(This answer was originally here: https://history.stackexchange.com/a/32715/1569)
In brief
The referendum was not about "continued governance by the communist party" because by the time the referendum was held the communist party had already effectively abdicated its power - the train had certainly left that station by then.
What the referendum did show was that a majority of Soviet people were in favour of retaining a federal state with an unspecified system of government rather then breaking it up to create a number of smaller independent countries, as had eventually transpired in reality.
The end of communist governance in the USSR
The communist party (CPSU) high-handedly ran the Soviet state ever since its inception. This was formally acknowledged in Article 6 of the Soviet constitution of 1977 (the earlier 1936 constitution had a similar article too, of course). But during perestroika the reins of power began to slip from the party's grasp and on March 14, 1990 this article was amended from the clear-cut statement of communist paramountcy:
The leading and guiding force of the Soviet society and the nucleus of
its political system, of all state organisations and public
organisations, is the Communist Party of the Soviet Union [...] The
Communist Party [...] determines the general perspectives of the
development of society and the course of the home and foreign policy
of the USSR [...]
to the toothless platitude:
The Communist Party of the Soviet Union, other political parties as
well as labor, youth and other public organisations and mass movements
[...] participate in the policy-making of the Soviet state [...]
This was no trifle - it was the main demand of the newly-formed democratic opposition movement and Gorbachev's giving in to it was a clear indication that the party's grip on power was effectively broken.
Indeed, the very same bill which abolished the party's monopoly on power introduced the new office of President of the USSR, to be filled by Gorbachev who urgently needed a new job title.
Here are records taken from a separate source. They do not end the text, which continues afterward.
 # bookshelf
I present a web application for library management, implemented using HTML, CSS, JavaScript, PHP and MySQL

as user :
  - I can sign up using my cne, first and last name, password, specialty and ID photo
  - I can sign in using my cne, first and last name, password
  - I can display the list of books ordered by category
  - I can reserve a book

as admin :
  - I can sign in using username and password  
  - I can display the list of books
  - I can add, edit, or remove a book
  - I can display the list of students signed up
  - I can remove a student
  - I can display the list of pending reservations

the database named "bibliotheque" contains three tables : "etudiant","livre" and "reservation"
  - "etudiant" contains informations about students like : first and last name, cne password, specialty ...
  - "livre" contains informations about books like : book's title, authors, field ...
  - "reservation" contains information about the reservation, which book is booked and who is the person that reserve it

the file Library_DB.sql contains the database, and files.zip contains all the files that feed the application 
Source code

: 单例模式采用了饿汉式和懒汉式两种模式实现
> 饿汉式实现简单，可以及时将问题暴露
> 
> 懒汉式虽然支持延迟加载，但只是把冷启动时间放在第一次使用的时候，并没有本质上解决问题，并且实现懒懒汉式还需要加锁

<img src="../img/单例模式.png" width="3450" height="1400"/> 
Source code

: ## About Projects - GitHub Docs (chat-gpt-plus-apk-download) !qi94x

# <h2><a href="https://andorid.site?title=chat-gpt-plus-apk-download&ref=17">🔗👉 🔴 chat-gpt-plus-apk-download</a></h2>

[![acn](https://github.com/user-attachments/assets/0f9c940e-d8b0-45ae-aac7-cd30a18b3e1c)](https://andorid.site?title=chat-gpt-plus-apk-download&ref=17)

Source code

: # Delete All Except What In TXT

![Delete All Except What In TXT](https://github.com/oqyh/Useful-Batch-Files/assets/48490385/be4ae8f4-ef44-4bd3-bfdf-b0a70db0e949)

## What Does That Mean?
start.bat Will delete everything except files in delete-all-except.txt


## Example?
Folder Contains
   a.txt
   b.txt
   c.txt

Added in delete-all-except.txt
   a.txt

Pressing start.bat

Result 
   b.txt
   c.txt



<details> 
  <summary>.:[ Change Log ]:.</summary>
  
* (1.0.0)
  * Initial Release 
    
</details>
Clearly, being merely Secretary General of the CPSU was no longer enough to command full obedience.
The referendum question: another look
If you will now reread the referendum question, you'll find that it does not mention the CPSU or communism at all! Rather, it reads:
Do you consider it necessary to preserve the Union of Soviet Socialist
Republics as a renewed federation of equal sovereign republics, which
will fully guarantee the rights and freedoms of all nationalities?
Another telling fact is that if one read's carefully the wiki page on the referendum, it turns out that originally there were 5 questions planned, rather than one. Question 2 and 3 were to refer to the preservation, respectively, of the socialist system and of the Soviets. However, all the extra questions were dropped from the final ballot. Probably because the organizers did not feel they would be able to secure a majority on them.
The struggle to preserve the federal state
During 1990 and 1991 the Soviet state went into implosion mode. Long-repressed ethnic rivalries escalated into violence, pogroms, and open warfare. The federal leadedrship, no longer sure of itself, tried half-hearted repression and then when things went sour, reneged on its own repressive measures, blaming local army commanders. This cost it its credit with the military and police.
The regional elites now sensed weakness on behalf of the central government and saw an opportunity to assert themselves. Thus during 1990 many republics of the USSR either seceded or asserted their "sovereignty", finding themselves at loggerheads with the central authorities. Which laws were now to take precedence? The federal or the republican ones?
Gorbachev, an astute enough politician, saw what was going on, saw that the old Soviet system was by now beyond saving and took a reasonable step: he invited those republics who have not seceded (9 out of 15) to negotiate a new federal compact. In effect, the Soviet Union was going to be replaced by a new creation, the Union of Sovereign States.
The referendum was a political move by Gorbachev to shore up support for the federal center vis-a-vis the republics and to leverage it to gain more power during the negotiations for the drafting of the USS. It probably achieved its purpose.
In the event, the new federal compact was to the signed on August 20, 1991. A day before that, on August 19, a group of communist blowhards in Gorbachev's government tried to turn the clock back with their infamous abortive putsch. In the aftermath, both Gorbachev's political reputation and the idea of a federation took such a hit that the final scuttling in December 1991 was almost unavoidable.
The USSR had ceased to exist by this time anyways
You're absolutely wrong. That's the problem with the history: people are always confused with dates.